*** Source material ***

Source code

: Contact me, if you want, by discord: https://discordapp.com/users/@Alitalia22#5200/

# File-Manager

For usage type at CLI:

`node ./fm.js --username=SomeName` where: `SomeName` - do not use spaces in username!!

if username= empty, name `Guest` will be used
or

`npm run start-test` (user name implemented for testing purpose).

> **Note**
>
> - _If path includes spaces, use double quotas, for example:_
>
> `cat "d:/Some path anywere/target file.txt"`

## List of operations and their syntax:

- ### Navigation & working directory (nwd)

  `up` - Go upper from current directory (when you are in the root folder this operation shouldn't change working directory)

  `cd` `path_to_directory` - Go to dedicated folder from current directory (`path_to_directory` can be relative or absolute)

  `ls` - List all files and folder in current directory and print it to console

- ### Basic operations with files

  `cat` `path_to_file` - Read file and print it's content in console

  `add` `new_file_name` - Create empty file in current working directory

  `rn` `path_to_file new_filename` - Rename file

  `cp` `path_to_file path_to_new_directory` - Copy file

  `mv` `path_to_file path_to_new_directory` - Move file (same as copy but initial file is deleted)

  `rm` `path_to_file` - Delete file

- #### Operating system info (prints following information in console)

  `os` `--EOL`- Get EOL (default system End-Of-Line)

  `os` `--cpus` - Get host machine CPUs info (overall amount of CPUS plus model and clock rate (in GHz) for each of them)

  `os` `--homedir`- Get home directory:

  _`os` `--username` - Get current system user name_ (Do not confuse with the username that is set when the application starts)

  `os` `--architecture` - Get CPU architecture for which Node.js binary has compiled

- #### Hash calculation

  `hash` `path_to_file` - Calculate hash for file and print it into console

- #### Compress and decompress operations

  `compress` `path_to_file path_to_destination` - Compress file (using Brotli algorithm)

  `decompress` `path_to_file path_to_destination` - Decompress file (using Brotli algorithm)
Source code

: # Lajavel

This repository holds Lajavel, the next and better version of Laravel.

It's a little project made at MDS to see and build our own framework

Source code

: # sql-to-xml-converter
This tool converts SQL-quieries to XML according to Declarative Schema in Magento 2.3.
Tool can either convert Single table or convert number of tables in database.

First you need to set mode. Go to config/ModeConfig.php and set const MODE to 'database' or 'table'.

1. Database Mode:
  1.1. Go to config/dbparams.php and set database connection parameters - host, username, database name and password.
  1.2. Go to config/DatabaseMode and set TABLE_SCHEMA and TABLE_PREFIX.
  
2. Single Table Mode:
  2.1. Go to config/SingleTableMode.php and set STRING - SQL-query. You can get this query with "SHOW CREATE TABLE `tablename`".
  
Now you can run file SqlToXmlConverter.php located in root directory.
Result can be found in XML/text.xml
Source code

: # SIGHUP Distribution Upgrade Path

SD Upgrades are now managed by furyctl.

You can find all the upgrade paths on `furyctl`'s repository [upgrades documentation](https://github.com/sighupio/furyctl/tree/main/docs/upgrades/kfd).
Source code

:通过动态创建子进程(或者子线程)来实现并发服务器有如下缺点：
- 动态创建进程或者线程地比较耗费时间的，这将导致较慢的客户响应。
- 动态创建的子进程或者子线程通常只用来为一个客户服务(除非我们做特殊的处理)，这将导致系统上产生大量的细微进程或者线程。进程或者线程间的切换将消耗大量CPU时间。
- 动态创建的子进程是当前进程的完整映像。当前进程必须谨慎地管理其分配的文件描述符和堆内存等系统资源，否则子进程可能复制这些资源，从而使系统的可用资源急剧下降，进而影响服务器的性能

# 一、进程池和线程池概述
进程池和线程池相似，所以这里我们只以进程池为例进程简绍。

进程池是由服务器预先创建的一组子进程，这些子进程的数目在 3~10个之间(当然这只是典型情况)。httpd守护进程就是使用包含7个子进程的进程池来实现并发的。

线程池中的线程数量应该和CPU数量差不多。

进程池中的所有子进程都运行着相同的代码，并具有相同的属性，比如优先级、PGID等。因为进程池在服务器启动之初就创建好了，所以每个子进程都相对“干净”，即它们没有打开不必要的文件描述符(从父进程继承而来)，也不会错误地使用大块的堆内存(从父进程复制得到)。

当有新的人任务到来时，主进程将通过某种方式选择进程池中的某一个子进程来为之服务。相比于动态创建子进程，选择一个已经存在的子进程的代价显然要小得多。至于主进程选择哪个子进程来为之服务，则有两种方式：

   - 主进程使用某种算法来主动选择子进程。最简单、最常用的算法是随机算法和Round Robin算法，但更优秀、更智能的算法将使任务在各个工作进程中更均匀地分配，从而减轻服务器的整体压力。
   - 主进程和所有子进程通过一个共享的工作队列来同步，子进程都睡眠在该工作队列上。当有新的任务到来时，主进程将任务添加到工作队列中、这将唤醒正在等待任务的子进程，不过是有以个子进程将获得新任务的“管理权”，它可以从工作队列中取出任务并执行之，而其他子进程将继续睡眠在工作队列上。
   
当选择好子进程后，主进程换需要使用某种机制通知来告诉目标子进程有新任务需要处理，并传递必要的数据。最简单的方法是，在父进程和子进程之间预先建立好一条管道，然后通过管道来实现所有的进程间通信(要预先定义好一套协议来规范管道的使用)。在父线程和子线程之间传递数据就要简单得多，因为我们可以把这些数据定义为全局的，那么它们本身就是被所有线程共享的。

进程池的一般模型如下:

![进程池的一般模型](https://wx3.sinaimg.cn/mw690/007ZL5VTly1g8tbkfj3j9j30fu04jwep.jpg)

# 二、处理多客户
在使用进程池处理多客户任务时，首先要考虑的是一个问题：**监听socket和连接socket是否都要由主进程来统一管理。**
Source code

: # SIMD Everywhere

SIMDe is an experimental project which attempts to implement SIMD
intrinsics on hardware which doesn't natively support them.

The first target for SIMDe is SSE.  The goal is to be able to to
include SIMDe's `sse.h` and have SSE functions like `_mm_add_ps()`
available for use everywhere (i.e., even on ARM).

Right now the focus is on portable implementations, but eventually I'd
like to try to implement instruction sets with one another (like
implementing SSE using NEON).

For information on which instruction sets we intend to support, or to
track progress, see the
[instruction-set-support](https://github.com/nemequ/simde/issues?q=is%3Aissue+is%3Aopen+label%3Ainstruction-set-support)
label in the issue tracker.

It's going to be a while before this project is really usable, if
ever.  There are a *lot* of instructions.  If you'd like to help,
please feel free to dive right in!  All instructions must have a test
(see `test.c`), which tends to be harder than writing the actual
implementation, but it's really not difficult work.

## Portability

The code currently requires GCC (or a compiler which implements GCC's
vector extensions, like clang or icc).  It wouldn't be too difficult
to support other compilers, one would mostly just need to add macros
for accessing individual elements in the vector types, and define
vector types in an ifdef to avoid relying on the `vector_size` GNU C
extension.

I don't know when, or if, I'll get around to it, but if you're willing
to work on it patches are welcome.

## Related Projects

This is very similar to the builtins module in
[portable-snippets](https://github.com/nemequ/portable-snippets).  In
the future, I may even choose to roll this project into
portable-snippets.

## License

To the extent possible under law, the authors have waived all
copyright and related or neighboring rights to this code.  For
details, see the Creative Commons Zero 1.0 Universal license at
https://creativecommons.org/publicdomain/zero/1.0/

***

Exercise details: Each line of the data above is to be duplicated exactly.

Response to the exercise:
Source code

: Contact me, if you want, by discord: https://discordapp.com/users/@Alitalia22#5200/

# File-Manager

For usage type at CLI:

`node ./fm.js --username=SomeName` where: `SomeName` - do not use spaces in username!!

if username= empty, name `Guest` will be used
or

`npm run start-test` (user name implemented for testing purpose).

> **Note**
>
> - _If path includes spaces, use double quotas, for example:_
>
> `cat "d:/Some path anywere/target file.txt"`

## List of operations and their syntax:

- ### Navigation & working directory (nwd)

  `up` - Go upper from current directory (when you are in the root folder this operation shouldn't change working directory)

  `cd` `path_to_directory` - Go to dedicated folder from current directory (`path_to_directory` can be relative or absolute)

  `ls` - List all files and folder in current directory and print it to console

- ### Basic operations with files

  `cat` `path_to_file` - Read file and print it's content in console

  `add` `new_file_name` - Create empty file in current working directory

  `rn` `path_to_file new_filename` - Rename file

  `cp` `path_to_file path_to_new_directory` - Copy file

  `mv` `path_to_file path_to_new_directory` - Move file (same as copy but initial file is deleted)

  `rm` `path_to_file` - Delete file

- #### Operating system info (prints following information in console)

  `os` `--EOL`- Get EOL (default system End-Of-Line)

  `os` `--cpus` - Get host machine CPUs info (overall amount of CPUS plus model and clock rate (in GHz) for each of them)

  `os` `--homedir`- Get home directory:

  _`os` `--username` - Get current system user name_ (Do not confuse with the username that is set when the application starts)

  `os` `--architecture` - Get CPU architecture for which Node.js binary has compiled

- #### Hash calculation

  `hash` `path_to_file` - Calculate hash for file and print it into console

- #### Compress and decompress operations

  `compress` `path_to_file path_to_destination` - Compress file (using Brotli algorithm)

  `decompress` `path_to_file path_to_destination` - Decompress file (using Brotli algorithm)
Source code

: # Lajavel

This repository holds Lajavel, the next and better version of Laravel.

It's a little project made at MDS to see and build our own framework

Source code

: # sql-to-xml-converter
This tool converts SQL-quieries to XML according to Declarative Schema in Magento 2.3.
Tool can either convert Single table or convert number of tables in database.

First you need to set mode. Go to config/ModeConfig.php and set const MODE to 'database' or 'table'.

1. Database Mode:
  1.1. Go to config/dbparams.php and set database connection parameters - host, username, database name and password.
  1.2. Go to config/DatabaseMode and set TABLE_SCHEMA and TABLE_PREFIX.
  
2. Single Table Mode:
  2.1. Go to config/SingleTableMode.php and set STRING - SQL-query. You can get this query with "SHOW CREATE TABLE `tablename`".
  
Now you can run file SqlToXmlConverter.php located in root directory.
Result can be found in XML/text.xml
Source code

: # SIGHUP Distribution Upgrade Path

SD Upgrades are now managed by furyctl.

You can find all the upgrade paths on `furyctl`'s repository [upgrades documentation](https://github.com/sighupio/furyctl/tree/main/docs/upgrades/kfd).
Source code

:通过动态创建子进程(或者子线程)来实现并发服务器有如下缺点：
- 动态创建进程或者线程地比较耗费时间的，这将导致较慢的客户响应。
- 动态创建的子进程或者子线程通常只用来为一个客户服务(除非我们做特殊的处理)，这将导致系统上产生大量的细微进程或者线程。进程或者线程间的切换将消耗大量CPU时间。
- 动态创建的子进程是当前进程的完整映像。当前进程必须谨慎地管理其分配的文件描述符和堆内存等系统资源，否则子进程可能复制这些资源，从而使系统的可用资源急剧下降，进而影响服务器的性能

# 一、进程池和线程池概述
进程池和线程池相似，所以这里我们只以进程池为例进程简绍。

进程池是由服务器预先创建的一组子进程，这些子进程的数目在 3~10个之间(当然这只是典型情况)。httpd守护进程就是使用包含7个子进程的进程池来实现并发的。

线程池中的线程数量应该和CPU数量差不多。

进程池中的所有子进程都运行着相同的代码，并具有相同的属性，比如优先级、PGID等。因为进程池在服务器启动之初就创建好了，所以每个子进程都相对“干净”，即它们没有打开不必要的文件描述符(从父进程继承而来)，也不会错误地使用大块的堆内存(从父进程复制得到)。

当有新的人任务到来时，主进程将通过某种方式选择进程池中的某一个子进程来为之服务。相比于动态创建子进程，选择一个已经存在的子进程的代价显然要小得多。至于主进程选择哪个子进程来为之服务，则有两种方式：

   - 主进程使用某种算法来主动选择子进程。最简单、最常用的算法是随机算法和Round Robin算法，但更优秀、更智能的算法将使任务在各个工作进程中更均匀地分配，从而减轻服务器的整体压力。
   - 主进程和所有子进程通过一个共享的工作队列来同步，子进程都睡眠在该工作队列上。当有新的任务到来时，主进程将任务添加到工作队列中、这将唤醒正在等待任务的子进程，不过是有以个子进程将获得新任务的“管理权”，它可以从工作队列中取出任务并执行之，而其他子进程将继续睡眠在工作队列上。
   
当选择好子进程后，主进程换需要使用某种机制通知来告诉目标子进程有新任务需要处理，并传递必要的数据。最简单的方法是，在父进程和子进程之间预先建立好一条管道，然后通过管道来实现所有的进程间通信(要预先定义好一套协议来规范管道的使用)。在父线程和子线程之间传递数据就要简单得多，因为我们可以把这些数据定义为全局的，那么它们本身就是被所有线程共享的。

进程池的一般模型如下:

![进程池的一般模型](https://wx3.sinaimg.cn/mw690/007ZL5VTly1g8tbkfj3j9j30fu04jwep.jpg)

# 二、处理多客户
在使用进程池处理多客户任务时，首先要考虑的是一个问题：**监听socket和连接socket是否都要由主进程来统一管理。**
Source code

: # SIMD Everywhere

SIMDe is an experimental project which attempts to implement SIMD
intrinsics on hardware which doesn't natively support them.

The first target for SIMDe is SSE.  The goal is to be able to to
include SIMDe's `sse.h` and have SSE functions like `_mm_add_ps()`
available for use everywhere (i.e., even on ARM).

Right now the focus is on portable implementations, but eventually I'd
like to try to implement instruction sets with one another (like
implementing SSE using NEON).

For information on which instruction sets we intend to support, or to
track progress, see the
[instruction-set-support](https://github.com/nemequ/simde/issues?q=is%3Aissue+is%3Aopen+label%3Ainstruction-set-support)
label in the issue tracker.

It's going to be a while before this project is really usable, if
ever.  There are a *lot* of instructions.  If you'd like to help,
please feel free to dive right in!  All instructions must have a test
(see `test.c`), which tends to be harder than writing the actual
implementation, but it's really not difficult work.

## Portability

The code currently requires GCC (or a compiler which implements GCC's
vector extensions, like clang or icc).  It wouldn't be too difficult
to support other compilers, one would mostly just need to add macros
for accessing individual elements in the vector types, and define
vector types in an ifdef to avoid relying on the `vector_size` GNU C
extension.

I don't know when, or if, I'll get around to it, but if you're willing
to work on it patches are welcome.

## Related Projects

This is very similar to the builtins module in
[portable-snippets](https://github.com/nemequ/portable-snippets).  In
the future, I may even choose to roll this project into
portable-snippets.

## License

To the extent possible under law, the authors have waived all
copyright and related or neighboring rights to this code.  For
details, see the Creative Commons Zero 1.0 Universal license at
https://creativecommons.org/publicdomain/zero/1.0/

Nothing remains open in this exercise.